Sepp Blatter avait reporté cette date le plus loin possible dans le calendrier et dans son esprit mais ce matin, il n’est plus possible de reculer. La FIFA est dos au mur. Mur de la honte, des lamentations ou du silence, c’est selon. Un nouveau président sera élu aujourd’hui et la tâche qui l’attend est immense. Paradoxalement, il n’y a jamais eu autant de candidats: cinq, dont deux qui devraient se disputer le trône du football mondial. Qui de l’ambitieux Italien de Brigue Gianni Infantino ou du sulfureux Cheikh Salman du Bahreïn l’emportera? La décision est attendue en début d’après-midi mais elle ne sera pas fondamentale.

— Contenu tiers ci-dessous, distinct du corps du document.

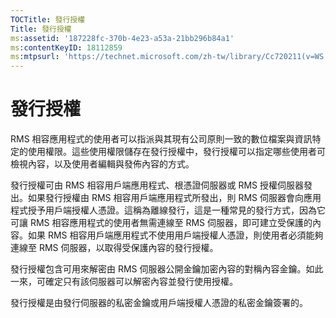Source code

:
 ```yaml
---
TOCTitle: 發行授權
Title: 發行授權
ms:assetid: '187228fc-370b-4e23-a53a-21bb296b84a1'
ms:contentKeyID: 18112859
ms:mtpsurl: 'https://technet.microsoft.com/zh-tw/library/Cc720211(v=WS.10)'
---
```


發行授權
========

RMS 相容應用程式的使用者可以指派與其現有公司原則一致的數位檔案與資訊特定的使用權限。這些使用權限儲存在發行授權中，發行授權可以指定哪些使用者可檢視內容，以及使用者編輯與發佈內容的方式。

發行授權可由 RMS 相容用戶端應用程式、根憑證伺服器或 RMS 授權伺服器發出。如果發行授權由 RMS 相容用戶端應用程式所發出，則 RMS 伺服器會向應用程式授予用戶端授權人憑證。這稱為離線發行，這是一種常見的發行方式，因為它可讓 RMS 相容應用程式的使用者無需連線至 RMS 伺服器，即可建立受保護的內容。如果 RMS 相容用戶端應用程式不使用用戶端授權人憑證，則使用者必須能夠連線至 RMS 伺服器，以取得受保護內容的發行授權。

發行授權包含可用來解密由 RMS 伺服器公開金鑰加密內容的對稱內容金鑰。如此一來，可確定只有該伺服器可以解密內容並發行使用授權。

發行授權是由發行伺服器的私密金鑰或用戶端授權人憑證的私密金鑰簽署的。

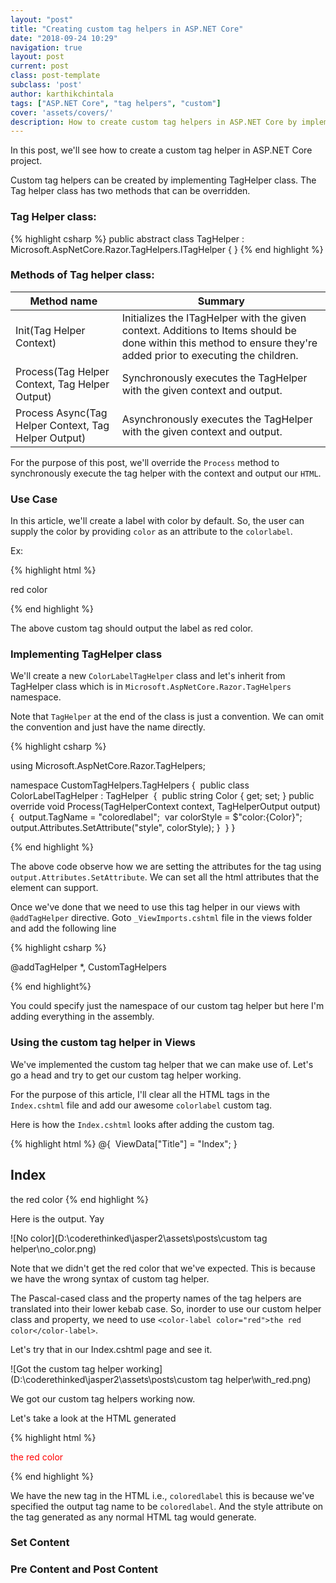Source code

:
 ```yaml
---
layout: "post"
title: "Creating custom tag helpers in ASP.NET Core"
date: "2018-09-24 10:29"
navigation: true
layout: post
current: post
class: post-template
subclass: 'post'
author: karthikchintala
tags: ["ASP.NET Core", "tag helpers", "custom"]
cover: 'assets/covers/'
description: How to create custom tag helpers in ASP.NET Core by implementing TagHelper class. In this post, we'll implement the process method of TagHelper class and use the setContent method of TagHelperOutput to set the content of the custom tag helper.
---
```

In this post, we'll see how to create a custom tag helper in ASP.NET Core project.

Custom tag helpers can be created by implementing TagHelper class. The Tag helper class has two methods that can be overridden.

### Tag Helper class:

{% highlight csharp %}
public abstract class TagHelper : Microsoft.AspNetCore.Razor.TagHelpers.ITagHelper { }
{% end highlight %}

### Methods of Tag helper class:

| Method name | Summary |
|------------------------------------------------------|-------------------------------------------------------------------------------------------------------------------------------------------------------------------|
| Init(Tag Helper Context) | Initializes the ITagHelper with the given context. Additions to  Items should be done within this method to ensure they're added prior to executing the children. |
| Process(Tag Helper Context, Tag Helper Output) | Synchronously executes the TagHelper with the given context and output. |
| Process Async(Tag Helper Context, Tag Helper Output) | Asynchronously executes the TagHelper with the given context and output. |

For the purpose of this post, we'll override the `Process` method to synchronously execute the tag helper with the context and output our `HTML`.

### Use Case

In this article, we'll create a label with color by default. So, the user can supply the color by providing `color` as an attribute to the `colorlabel`.

Ex:

{% highlight html %}

<color-label color="red">red color</color-label>

{% end highlight %}

The above custom tag should output the label as red color.

### Implementing TagHelper class
We'll create a new `ColorLabelTagHelper` class and let's inherit from TagHelper class which is in `Microsoft.AspNetCore.Razor.TagHelpers` namespace.

Note that `TagHelper` at the end of the class is just a convention. We can omit the convention and just have the name directly.

{% highlight csharp %}

using Microsoft.AspNetCore.Razor.TagHelpers;

namespace CustomTagHelpers.TagHelpers
{
​    public class ColorLabelTagHelper : TagHelper
​    {
​        public string Color { get; set; }
​        public override void Process(TagHelperContext context, TagHelperOutput output)
​        {
​            output.TagName = "coloredlabel";
​            var colorStyle = $"color:{Color}";
​            output.Attributes.SetAttribute("style", colorStyle);
​        }
​    }
}

{% end highlight %}

The above code observe how we are setting the attributes for the tag using `output.Attributes.SetAttribute`. We can set all the html attributes that the element can support.

Once we've done that we need to use this tag helper in our views with `@addTagHelper` directive. Goto `_ViewImports.cshtml` file in the views folder and add the following line

{% highlight csharp %}

@addTagHelper *, CustomTagHelpers

{% end highlight%}

You could specify just the namespace of our custom tag helper but here I'm adding everything in the assembly.

### Using the custom tag helper in Views

We've implemented the custom tag helper that we can make use of.  Let's go a head and try to get our custom tag helper working.

For the purpose of this article, I'll clear all the HTML tags in the `Index.cshtml` file and add our awesome `colorlabel` custom tag.

Here is how the `Index.cshtml` looks after adding the custom tag.

{% highlight html %}
@{
​    ViewData["Title"] = "Index";
}

<h2>Index</h2>

<colorlabel color="red">the red color</colorlabel>
{% end highlight %}

Here is the output. Yay

![No color](D:\coderethinked\jasper2\assets\posts\custom tag helper\no_color.png)



Note that we didn't get the red color that we've expected. This is because we have the wrong syntax of custom tag helper.

The Pascal-cased class and the property names of the tag helpers are translated into their lower kebab case. So, inorder to use our custom helper class and property, we need to use `<color-label color="red">the red color</color-label>`. 

Let's try that in our Index.cshtml page and see it.

![Got the custom tag helper working](D:\coderethinked\jasper2\assets\posts\custom tag helper\with_red.png)

We got our custom tag helpers working now.

Let's take a look at the HTML generated

{% highlight html %}

<coloredlabel style="color:red">the red color</coloredlabel>

{% end highlight %}

We have the new tag in the HTML i.e., `coloredlabel` this is because we've specified the output tag name to be `coloredlabel`. And the style attribute on the tag generated as any normal HTML tag would generate. 

### Set Content



### Pre Content and Post Content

Les deux hommes ont tenu à chacun un discours différent et dit à tous ce qu’ils voulaient entendre: aux uns que tout allait changer, aux autres que tout continuerait comme avant; les grands médias ont entendu parler de transparence, d’intégrité, de bonne gouvernance, les petites fédérations d’aides, de subventions, de redistribution. On ne peut les en blâmer: on ne gagne un jeu qu’en en respectant les règles. La vraie question se posera au vainqueur. Que fera-il réellement? Qui, des spectateurs ou des électeurs, trompera-il par la suite?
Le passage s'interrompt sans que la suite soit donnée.